▶ _EXERCISE GOAL_
Show the lines below where "sodass" occurs.

▶ _AVAILABLE DATA_

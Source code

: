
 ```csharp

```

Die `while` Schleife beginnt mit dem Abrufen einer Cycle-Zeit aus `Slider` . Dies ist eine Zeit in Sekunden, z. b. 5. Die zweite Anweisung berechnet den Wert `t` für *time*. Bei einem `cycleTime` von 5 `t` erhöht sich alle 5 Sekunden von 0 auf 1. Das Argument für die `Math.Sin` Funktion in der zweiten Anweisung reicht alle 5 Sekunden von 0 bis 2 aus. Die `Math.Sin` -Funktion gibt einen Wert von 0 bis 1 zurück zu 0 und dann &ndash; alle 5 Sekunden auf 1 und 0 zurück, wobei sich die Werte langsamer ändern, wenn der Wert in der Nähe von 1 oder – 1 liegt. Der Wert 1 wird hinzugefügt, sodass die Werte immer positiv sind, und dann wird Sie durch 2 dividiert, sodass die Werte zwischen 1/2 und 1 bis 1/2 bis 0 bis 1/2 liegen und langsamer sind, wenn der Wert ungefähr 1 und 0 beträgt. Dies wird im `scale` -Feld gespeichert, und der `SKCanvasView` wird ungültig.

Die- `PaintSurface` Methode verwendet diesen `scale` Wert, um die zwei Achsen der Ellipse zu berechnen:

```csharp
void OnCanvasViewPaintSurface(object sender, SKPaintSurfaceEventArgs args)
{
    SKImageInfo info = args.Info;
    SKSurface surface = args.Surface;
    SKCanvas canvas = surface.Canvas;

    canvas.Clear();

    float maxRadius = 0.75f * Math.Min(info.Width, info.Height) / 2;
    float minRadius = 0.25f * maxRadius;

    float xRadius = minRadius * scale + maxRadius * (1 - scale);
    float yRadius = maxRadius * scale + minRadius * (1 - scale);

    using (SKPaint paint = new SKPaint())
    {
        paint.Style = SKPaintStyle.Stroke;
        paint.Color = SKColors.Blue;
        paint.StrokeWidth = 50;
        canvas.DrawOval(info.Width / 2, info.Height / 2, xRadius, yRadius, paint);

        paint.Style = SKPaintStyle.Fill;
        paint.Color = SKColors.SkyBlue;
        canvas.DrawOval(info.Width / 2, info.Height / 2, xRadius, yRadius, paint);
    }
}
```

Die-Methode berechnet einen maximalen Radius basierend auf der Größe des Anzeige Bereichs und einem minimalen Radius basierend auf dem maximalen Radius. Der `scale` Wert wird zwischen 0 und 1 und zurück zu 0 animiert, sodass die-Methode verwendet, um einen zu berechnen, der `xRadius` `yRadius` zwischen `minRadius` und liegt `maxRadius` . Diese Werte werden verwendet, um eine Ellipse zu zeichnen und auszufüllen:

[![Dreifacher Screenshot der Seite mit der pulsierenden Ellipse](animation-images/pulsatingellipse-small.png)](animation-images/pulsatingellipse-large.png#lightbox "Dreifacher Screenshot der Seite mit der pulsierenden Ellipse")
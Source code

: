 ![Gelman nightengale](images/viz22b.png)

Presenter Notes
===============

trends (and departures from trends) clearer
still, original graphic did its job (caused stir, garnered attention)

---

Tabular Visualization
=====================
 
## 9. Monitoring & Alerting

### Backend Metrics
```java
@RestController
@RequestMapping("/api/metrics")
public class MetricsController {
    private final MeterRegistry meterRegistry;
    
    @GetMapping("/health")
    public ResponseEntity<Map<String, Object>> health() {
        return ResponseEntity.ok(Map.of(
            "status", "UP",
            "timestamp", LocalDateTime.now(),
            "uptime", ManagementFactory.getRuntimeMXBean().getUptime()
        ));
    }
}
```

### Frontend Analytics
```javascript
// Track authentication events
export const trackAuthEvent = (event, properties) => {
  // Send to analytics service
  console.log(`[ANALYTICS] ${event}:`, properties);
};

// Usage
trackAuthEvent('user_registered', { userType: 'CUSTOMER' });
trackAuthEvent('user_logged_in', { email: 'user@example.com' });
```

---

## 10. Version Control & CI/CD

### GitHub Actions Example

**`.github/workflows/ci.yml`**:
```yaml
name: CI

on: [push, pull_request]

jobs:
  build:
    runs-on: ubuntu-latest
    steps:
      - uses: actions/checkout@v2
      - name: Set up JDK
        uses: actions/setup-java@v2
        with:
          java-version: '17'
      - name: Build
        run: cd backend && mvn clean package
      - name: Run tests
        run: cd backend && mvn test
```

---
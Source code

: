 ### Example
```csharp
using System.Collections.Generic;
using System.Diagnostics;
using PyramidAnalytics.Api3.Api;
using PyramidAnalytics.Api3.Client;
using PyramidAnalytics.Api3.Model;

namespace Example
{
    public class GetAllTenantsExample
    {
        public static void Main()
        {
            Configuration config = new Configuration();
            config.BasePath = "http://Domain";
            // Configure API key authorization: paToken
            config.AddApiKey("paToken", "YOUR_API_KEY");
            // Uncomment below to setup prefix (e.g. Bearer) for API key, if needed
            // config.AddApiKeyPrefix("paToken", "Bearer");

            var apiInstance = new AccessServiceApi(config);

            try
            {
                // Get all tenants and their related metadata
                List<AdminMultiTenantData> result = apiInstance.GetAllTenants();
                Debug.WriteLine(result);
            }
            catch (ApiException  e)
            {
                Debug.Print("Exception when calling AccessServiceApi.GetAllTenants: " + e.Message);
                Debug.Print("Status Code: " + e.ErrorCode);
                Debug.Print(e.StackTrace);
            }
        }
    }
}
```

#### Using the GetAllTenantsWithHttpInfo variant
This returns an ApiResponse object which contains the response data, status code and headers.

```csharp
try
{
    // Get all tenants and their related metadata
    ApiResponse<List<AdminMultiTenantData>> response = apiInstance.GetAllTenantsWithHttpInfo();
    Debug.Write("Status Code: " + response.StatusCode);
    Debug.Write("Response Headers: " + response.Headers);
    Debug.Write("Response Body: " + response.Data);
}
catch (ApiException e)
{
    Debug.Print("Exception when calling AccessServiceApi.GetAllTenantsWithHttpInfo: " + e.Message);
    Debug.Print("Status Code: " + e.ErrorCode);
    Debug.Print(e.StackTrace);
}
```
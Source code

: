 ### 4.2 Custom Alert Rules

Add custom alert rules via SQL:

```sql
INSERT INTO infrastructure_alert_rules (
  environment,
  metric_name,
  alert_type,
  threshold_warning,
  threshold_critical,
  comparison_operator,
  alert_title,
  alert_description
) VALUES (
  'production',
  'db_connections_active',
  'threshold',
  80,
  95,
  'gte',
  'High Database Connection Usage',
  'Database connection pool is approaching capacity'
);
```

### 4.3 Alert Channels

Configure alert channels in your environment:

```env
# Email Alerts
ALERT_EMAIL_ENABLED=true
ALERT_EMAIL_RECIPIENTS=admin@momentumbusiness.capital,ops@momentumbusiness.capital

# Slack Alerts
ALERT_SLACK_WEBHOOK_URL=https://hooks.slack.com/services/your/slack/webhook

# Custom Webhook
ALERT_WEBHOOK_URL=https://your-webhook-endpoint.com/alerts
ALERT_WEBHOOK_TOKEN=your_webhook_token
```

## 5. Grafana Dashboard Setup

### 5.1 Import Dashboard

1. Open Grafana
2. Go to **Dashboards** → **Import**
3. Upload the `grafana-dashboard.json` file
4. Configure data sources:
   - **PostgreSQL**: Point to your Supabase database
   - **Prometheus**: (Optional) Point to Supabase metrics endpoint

▶ _TASK RESPONSE_
Die `while` Schleife beginnt mit dem Abrufen einer Cycle-Zeit aus `Slider` . Dies ist eine Zeit in Sekunden, z. b. 5. Die zweite Anweisung berechnet den Wert `t` für *time*. Bei einem `cycleTime` von 5 `t` erhöht sich alle 5 Sekunden von 0 auf 1. Das Argument für die `Math.Sin` Funktion in der zweiten Anweisung reicht alle 5 Sekunden von 0 bis 2 aus. Die `Math.Sin` -Funktion gibt einen Wert von 0 bis 1 zurück zu 0 und dann &ndash; alle 5 Sekunden auf 1 und 0 zurück, wobei sich die Werte langsamer ändern, wenn der Wert in der Nähe von 1 oder – 1 liegt. Der Wert 1 wird hinzugefügt, sodass die Werte immer positiv sind, und dann wird Sie durch 2 dividiert, sodass die Werte zwischen 1/2 und 1 bis 1/2 bis 0 bis 1/2 liegen und langsamer sind, wenn der Wert ungefähr 1 und 0 beträgt. Dies wird im `scale` -Feld gespeichert, und der `SKCanvasView` wird ungültig.
Die-Methode berechnet einen maximalen Radius basierend auf der Größe des Anzeige Bereichs und einem minimalen Radius basierend auf dem maximalen Radius. Der `scale` Wert wird zwischen 0 und 1 und zurück zu 0 animiert, sodass die-Methode verwendet, um einen zu berechnen, der `xRadius` `yRadius` zwischen `minRadius` und liegt `maxRadius` . Diese Werte werden verwendet, um eine Ellipse zu zeichnen und auszufüllen:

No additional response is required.